What to produce :: Where the data below begins, start retyping exactly, and end on the line with "hop/labs/images/media/image11.pn | that", which is included; no picture goes in.

---+---

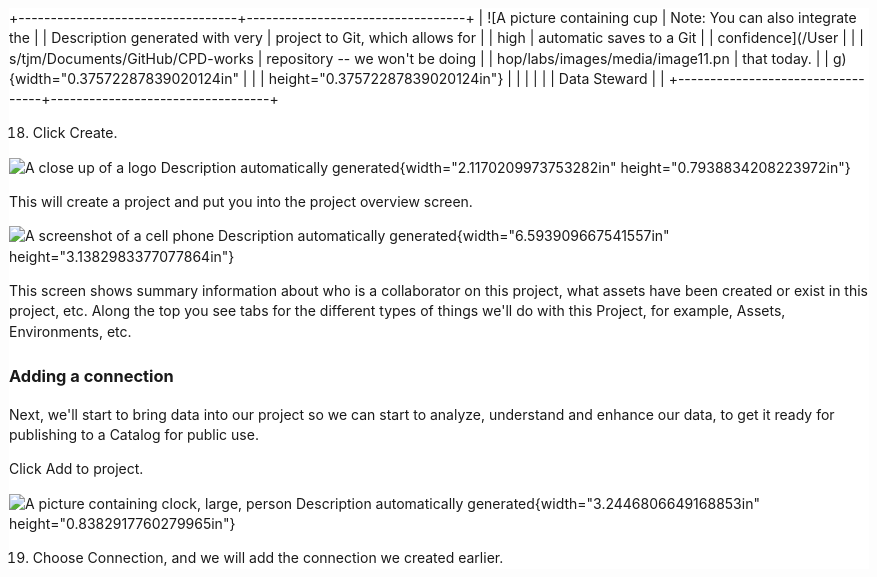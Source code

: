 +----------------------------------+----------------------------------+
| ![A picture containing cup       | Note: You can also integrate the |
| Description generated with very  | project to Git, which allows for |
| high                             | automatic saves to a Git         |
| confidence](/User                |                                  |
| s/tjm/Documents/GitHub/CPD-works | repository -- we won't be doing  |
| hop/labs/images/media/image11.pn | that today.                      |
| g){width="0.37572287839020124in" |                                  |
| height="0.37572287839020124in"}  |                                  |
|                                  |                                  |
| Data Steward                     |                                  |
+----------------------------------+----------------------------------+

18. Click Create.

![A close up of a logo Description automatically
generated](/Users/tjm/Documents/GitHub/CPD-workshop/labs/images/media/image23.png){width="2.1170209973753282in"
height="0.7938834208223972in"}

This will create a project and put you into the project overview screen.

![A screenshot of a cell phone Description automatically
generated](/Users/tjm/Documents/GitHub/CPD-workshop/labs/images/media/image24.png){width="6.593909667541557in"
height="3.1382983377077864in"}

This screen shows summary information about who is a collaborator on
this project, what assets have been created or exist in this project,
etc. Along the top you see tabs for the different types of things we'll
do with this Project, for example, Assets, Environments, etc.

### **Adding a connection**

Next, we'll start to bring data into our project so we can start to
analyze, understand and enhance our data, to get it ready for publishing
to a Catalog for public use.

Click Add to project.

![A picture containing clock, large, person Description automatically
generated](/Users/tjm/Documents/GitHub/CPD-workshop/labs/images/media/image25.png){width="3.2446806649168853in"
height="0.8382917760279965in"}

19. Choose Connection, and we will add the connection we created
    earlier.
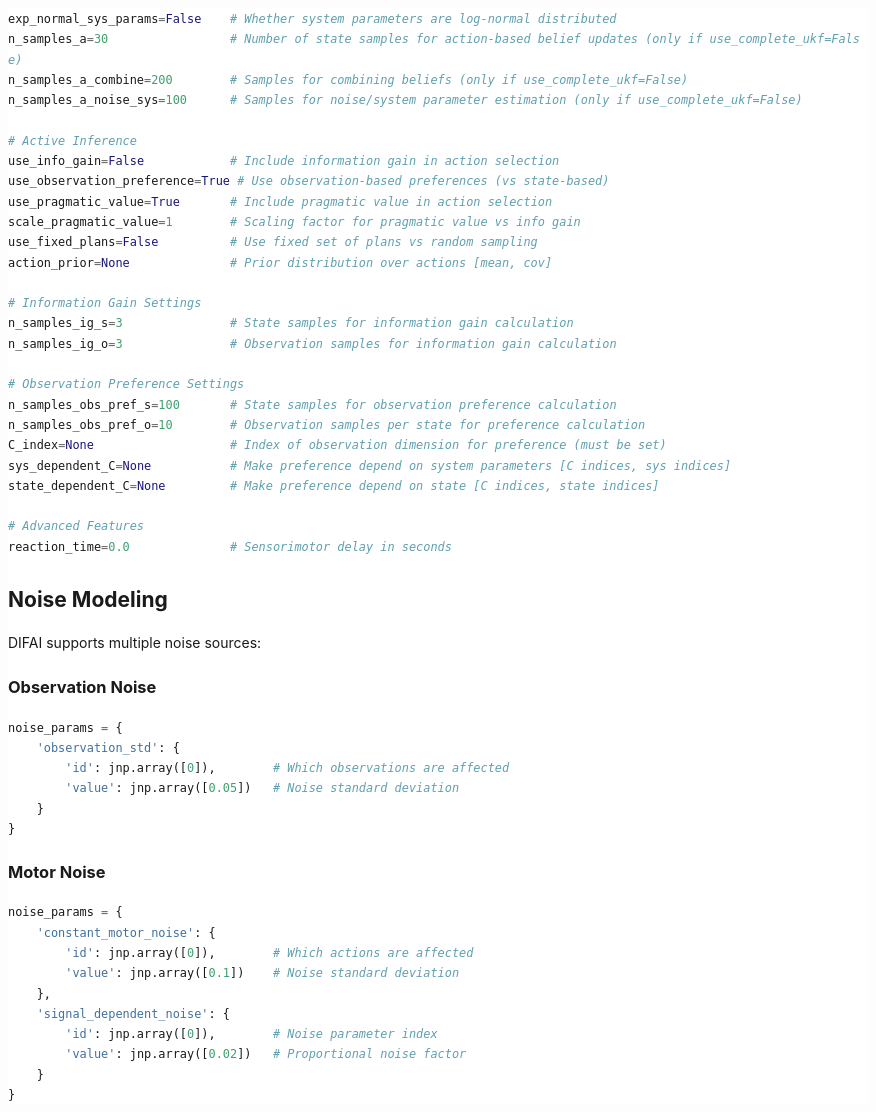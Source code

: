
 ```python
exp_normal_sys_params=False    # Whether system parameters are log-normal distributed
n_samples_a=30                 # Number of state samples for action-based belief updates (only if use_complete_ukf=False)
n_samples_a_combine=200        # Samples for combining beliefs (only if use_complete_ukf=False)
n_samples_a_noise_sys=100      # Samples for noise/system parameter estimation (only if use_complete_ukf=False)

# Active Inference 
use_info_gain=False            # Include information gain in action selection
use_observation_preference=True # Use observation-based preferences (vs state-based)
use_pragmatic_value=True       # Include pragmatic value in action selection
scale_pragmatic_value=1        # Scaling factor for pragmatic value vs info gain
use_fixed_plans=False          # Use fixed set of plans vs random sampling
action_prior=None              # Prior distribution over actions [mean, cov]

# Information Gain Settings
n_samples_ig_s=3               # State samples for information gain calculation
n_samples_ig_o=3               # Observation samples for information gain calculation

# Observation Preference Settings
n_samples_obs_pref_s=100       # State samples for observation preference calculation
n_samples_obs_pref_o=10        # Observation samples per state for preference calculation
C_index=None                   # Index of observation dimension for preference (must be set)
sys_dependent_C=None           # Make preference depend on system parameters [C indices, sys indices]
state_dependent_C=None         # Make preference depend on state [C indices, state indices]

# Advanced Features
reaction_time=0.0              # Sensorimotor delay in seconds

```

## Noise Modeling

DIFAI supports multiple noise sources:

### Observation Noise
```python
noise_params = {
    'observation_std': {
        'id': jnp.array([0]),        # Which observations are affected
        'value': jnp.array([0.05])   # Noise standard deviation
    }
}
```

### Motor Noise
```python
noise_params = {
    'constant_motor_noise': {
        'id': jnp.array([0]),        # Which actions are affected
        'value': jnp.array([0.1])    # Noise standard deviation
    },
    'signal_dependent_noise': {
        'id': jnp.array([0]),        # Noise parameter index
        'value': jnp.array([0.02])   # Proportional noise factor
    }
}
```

---+---

Exercise solution ::
Source code

: +----------------------------------+----------------------------------+
| ![A picture containing cup       | Note: You can also integrate the |
| Description generated with very  | project to Git, which allows for |
| high                             | automatic saves to a Git         |
| confidence](/User                |                                  |
| s/tjm/Documents/GitHub/CPD-works | repository -- we won't be doing  |
| hop/labs/images/media/image11.pn | that today.                      |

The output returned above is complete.